Alteration order No. 24, dated November 18, 1941, provided, in part, as follows:

Please add to this order the following: "You are to be reimbursed for additional expenses incurred by wage rate increases, and increases in over-time payment as outlined in our letter of February 27, 1941, and of March 2, 1941. This increase covered operators of power equipment, truck drivers, jackhammer men, laborers and welders. In billing for the wage differential you are to add the actual increased labor cost, the percent for social security taxes, etc., four percent; 2.77, four percent; 1-314-2.909 percent from 2-1-41 for Workmen's compensation and Public Liability Insurance, and five percent to cover additional expenses due to interest, taxes, et cetera. Each of the above percentages are to be applied against the actual increased labor cost. The invoice, covering this increased labor cost, is to be submitted in separate vouchers, and not combined with your regular billing. No other change. Approximate total debt for this alteration, $40,000. Terms meet this alteration."

Alteration order No. 7, dated October 26, 1940, to original purchase order SLC-331 stated, in part, as follows:

Terms of Payment. Invoices for rented equipment are to be paid in full within five days after receipt of invoice by duPont. The remainder of the order based on payment of 85 percent of the value of the work completed each month and payable by the 15th of the following month; fifteen percent of the value of the completed work will be retained until an amount of approximately $25,000 has been reached, after which payment for one percent of the work will be made. The $25,000 retained will be held until fifteen days after the completion of the contract.

. A substantial part of the equipment used on the Charlestown Ordnance job was rented and some was bought especially for the job. Most of the purchased equipment was sold on a satisfactory basis upon the completion of the job.

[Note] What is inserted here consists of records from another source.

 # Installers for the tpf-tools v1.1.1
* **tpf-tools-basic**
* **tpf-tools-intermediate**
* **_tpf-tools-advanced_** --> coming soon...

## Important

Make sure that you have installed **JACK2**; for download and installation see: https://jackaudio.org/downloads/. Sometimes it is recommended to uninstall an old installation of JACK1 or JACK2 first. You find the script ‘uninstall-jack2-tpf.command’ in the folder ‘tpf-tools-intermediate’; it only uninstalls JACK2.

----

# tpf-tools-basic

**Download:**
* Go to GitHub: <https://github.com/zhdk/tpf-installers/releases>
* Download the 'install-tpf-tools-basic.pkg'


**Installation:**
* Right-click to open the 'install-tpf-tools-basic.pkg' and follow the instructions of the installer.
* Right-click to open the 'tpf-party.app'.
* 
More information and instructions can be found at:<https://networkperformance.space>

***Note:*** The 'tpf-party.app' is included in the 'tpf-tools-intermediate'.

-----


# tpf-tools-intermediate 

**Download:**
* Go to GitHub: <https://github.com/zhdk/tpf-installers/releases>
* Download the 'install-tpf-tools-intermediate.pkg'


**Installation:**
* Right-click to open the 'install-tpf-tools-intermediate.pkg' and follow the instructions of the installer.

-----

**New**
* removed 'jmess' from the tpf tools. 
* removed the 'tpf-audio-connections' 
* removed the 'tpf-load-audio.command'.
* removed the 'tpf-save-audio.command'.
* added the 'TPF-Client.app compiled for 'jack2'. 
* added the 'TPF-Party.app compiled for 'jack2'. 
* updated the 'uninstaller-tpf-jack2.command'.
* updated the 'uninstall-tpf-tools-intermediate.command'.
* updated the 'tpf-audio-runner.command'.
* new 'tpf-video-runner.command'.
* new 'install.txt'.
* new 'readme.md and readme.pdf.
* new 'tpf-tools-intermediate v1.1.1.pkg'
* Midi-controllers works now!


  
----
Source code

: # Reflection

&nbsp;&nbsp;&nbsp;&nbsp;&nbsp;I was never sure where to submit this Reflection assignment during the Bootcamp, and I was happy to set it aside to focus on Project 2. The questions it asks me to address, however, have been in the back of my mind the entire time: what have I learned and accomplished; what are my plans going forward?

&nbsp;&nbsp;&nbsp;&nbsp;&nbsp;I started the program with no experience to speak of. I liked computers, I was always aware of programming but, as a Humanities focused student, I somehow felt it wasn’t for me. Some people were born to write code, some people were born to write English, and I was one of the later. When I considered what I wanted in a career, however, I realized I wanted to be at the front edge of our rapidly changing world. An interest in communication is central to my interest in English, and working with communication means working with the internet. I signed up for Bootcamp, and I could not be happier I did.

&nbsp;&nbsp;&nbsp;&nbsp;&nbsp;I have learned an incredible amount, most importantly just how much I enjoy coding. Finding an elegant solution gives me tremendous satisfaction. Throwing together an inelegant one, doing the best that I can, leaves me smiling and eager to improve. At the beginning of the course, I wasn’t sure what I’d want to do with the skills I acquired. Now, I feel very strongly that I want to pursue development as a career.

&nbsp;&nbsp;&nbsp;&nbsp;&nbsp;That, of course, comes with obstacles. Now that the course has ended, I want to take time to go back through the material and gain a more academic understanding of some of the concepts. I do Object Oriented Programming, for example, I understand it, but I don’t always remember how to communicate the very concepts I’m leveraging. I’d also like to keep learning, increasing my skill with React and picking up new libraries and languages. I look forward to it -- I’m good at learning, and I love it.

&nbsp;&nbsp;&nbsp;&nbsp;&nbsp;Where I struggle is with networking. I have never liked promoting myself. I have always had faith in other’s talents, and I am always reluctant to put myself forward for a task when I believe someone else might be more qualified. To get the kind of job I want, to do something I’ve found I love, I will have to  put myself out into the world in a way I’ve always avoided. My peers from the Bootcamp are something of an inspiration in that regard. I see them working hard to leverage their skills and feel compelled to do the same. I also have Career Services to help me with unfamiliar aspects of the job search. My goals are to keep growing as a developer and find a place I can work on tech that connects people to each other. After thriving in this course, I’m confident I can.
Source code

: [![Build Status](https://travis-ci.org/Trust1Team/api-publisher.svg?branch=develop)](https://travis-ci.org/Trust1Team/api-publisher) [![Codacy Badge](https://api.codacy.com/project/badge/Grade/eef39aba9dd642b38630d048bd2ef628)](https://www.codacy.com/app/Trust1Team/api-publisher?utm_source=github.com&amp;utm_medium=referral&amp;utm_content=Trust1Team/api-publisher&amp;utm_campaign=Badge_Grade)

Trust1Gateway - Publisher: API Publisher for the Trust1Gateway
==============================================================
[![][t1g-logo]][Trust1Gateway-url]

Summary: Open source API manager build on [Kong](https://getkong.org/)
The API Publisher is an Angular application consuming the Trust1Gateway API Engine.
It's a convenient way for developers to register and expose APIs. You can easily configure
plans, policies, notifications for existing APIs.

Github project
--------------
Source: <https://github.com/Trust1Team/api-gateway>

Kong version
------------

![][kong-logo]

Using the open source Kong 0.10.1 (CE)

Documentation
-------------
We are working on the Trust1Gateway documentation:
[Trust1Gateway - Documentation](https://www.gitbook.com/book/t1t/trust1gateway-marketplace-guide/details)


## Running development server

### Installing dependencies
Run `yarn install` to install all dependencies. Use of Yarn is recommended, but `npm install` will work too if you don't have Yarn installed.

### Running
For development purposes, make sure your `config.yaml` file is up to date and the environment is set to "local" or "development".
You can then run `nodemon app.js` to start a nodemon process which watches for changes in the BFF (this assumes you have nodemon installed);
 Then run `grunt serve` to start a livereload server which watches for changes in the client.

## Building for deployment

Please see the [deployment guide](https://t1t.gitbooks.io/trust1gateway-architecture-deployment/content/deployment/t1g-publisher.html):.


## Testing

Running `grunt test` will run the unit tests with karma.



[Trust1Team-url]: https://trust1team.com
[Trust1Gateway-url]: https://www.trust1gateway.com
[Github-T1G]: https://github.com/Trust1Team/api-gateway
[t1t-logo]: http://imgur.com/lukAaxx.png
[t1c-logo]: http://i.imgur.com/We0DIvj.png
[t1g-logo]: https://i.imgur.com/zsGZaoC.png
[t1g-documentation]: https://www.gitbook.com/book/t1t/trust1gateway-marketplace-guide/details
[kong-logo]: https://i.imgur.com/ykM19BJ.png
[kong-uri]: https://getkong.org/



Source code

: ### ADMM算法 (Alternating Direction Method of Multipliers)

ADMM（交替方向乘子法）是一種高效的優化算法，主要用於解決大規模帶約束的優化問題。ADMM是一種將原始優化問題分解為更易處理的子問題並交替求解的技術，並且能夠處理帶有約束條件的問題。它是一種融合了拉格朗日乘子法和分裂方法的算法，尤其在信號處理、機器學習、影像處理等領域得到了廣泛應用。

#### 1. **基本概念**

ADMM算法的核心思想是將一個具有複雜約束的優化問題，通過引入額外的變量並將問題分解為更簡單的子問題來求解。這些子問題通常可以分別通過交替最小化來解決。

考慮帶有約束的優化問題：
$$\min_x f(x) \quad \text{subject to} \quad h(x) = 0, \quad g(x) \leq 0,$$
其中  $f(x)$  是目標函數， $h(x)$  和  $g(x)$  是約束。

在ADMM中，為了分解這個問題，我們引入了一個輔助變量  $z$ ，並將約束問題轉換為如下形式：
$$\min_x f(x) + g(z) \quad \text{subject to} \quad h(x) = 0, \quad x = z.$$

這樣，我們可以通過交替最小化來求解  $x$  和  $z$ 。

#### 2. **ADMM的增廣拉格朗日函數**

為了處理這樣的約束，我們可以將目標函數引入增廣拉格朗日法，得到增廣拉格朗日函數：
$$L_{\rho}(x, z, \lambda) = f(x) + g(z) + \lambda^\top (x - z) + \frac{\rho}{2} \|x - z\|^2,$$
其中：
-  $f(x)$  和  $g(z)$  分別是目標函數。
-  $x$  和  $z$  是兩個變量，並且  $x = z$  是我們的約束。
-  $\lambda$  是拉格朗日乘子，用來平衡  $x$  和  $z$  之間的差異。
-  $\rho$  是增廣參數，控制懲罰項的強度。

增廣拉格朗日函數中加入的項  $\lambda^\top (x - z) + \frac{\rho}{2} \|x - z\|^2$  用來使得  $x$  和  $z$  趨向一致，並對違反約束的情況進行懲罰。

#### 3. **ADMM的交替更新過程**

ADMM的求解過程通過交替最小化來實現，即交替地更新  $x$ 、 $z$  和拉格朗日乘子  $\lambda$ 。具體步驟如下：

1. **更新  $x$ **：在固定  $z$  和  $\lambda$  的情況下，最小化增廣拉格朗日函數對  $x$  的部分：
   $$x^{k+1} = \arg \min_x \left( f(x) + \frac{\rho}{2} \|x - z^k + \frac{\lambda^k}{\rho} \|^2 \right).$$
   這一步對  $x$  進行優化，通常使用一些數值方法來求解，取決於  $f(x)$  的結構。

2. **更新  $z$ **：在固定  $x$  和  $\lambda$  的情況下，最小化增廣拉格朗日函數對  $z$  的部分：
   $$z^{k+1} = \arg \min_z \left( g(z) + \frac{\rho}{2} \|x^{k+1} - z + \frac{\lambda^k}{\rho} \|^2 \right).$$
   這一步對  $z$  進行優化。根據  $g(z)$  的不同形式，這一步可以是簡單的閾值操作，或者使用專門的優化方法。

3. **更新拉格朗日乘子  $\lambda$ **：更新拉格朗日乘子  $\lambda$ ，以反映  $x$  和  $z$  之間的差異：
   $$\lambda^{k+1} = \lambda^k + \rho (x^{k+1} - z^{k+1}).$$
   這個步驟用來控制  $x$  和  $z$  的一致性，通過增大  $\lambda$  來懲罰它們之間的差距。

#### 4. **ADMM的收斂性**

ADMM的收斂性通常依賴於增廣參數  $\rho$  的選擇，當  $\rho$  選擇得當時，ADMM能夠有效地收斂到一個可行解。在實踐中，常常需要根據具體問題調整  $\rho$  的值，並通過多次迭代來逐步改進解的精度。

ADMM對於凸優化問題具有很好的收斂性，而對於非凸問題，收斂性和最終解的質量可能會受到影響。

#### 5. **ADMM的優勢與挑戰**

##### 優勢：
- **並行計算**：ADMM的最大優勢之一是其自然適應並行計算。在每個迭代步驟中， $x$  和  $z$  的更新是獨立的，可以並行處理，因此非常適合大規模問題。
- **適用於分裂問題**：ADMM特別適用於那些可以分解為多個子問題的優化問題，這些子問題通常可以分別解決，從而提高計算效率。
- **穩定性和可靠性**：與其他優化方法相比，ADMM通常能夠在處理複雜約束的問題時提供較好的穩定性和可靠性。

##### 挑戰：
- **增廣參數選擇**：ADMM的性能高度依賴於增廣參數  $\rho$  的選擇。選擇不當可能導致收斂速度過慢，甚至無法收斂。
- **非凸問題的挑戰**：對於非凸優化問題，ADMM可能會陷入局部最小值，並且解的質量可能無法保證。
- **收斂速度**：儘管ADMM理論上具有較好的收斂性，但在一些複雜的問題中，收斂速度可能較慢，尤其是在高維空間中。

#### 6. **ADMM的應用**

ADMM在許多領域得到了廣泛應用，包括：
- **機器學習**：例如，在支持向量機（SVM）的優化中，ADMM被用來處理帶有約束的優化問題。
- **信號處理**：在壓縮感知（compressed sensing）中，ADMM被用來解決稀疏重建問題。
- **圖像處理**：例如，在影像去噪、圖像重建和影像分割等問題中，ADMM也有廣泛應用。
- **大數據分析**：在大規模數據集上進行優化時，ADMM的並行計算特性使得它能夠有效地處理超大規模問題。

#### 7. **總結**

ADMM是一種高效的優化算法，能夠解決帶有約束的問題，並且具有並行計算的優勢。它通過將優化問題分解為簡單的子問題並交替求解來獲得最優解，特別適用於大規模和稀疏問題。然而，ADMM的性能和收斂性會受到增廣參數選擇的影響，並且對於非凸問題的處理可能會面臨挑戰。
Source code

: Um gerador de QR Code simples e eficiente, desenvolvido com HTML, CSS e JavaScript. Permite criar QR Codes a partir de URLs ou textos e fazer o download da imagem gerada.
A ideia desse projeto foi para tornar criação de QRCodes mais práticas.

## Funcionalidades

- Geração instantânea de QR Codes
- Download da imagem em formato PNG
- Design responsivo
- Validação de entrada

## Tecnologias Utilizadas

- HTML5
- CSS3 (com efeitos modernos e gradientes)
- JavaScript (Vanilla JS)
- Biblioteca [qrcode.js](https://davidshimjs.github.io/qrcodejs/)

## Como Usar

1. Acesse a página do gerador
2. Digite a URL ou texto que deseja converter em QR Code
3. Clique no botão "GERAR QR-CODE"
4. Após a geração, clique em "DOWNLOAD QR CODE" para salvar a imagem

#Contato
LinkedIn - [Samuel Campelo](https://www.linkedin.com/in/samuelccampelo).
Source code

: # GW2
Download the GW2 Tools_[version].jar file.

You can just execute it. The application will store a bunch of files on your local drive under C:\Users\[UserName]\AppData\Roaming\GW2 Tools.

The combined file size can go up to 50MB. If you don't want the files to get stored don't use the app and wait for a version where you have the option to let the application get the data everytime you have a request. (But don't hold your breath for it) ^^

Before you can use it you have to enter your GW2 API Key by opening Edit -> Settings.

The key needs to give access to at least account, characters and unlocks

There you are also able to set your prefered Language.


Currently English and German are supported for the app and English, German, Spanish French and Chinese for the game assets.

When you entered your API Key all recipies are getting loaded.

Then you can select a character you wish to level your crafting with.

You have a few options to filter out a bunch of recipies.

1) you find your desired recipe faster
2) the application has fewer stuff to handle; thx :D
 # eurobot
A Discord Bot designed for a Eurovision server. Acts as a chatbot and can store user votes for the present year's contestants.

In addition to purchase order SLC-331, covering excavating and grading work, petitioner also received purchase order SLC-2540, dated October 18, 1940, covering outside electrical work on the Charlestown Ordnance job. The electrical work was performed by Consolidated Contractors, a partnership consisting of J. G. Estes, Frank B. Liddell, and Charles L. Stehle, who also received compensation from petitioner as its employees.

The purchase orders, together with the alteration orders, were treated as one project and were recorded on one account in the books of petitioner. To November 30, 1941, the total billings were $4,992,351.83, of which $4,691,745 was allocated to SLC-331 and $300,606.59 to SLC-2540. Of those total billings, $4,936,127.01 had been collected in cash and $56,224.82 represented the estimate receivable on November 30, 1941.

Work was substantially completed on SLC-331 and all alteration orders issued prior to that date on November 10, 1941, and work on SLC-2540 was entirely completed prior to November 30, 1941, and Consolidated Contractors were paid $58,050 on November 30, 1941.

Although the bid covering excavating, grading, and outside electrical work on the Charlestown Ordnance job was made by petitioner, other contracting concerns participated in the performance of the work. On October 7, 1940, a letter was addressed to Clark, Kearney & Stark, of St. Louis, Missouri, as follows:

CLARK, KEARNEY & STARK

3607 Pershing Avenue

St. Louis, Missouri

GENTLEMEN:

CHARLESTOWN, IND., October 7, 1940.

This will serve to confirm our verbal agreement on the work to be done under contract for the du Pont Company on the Charlestown Ordnance Works at Charlestown, Indiana, which is substantially as follows:

The Forcum-James Company shall continue to act as Agent for Pioneer Contracting Company, the Forcum-James Construction Company, and Clark, Kearney & Stark, and as a matter of convenience, all negotiations and records for this work shall be handled in the name of the Forcum-James Company.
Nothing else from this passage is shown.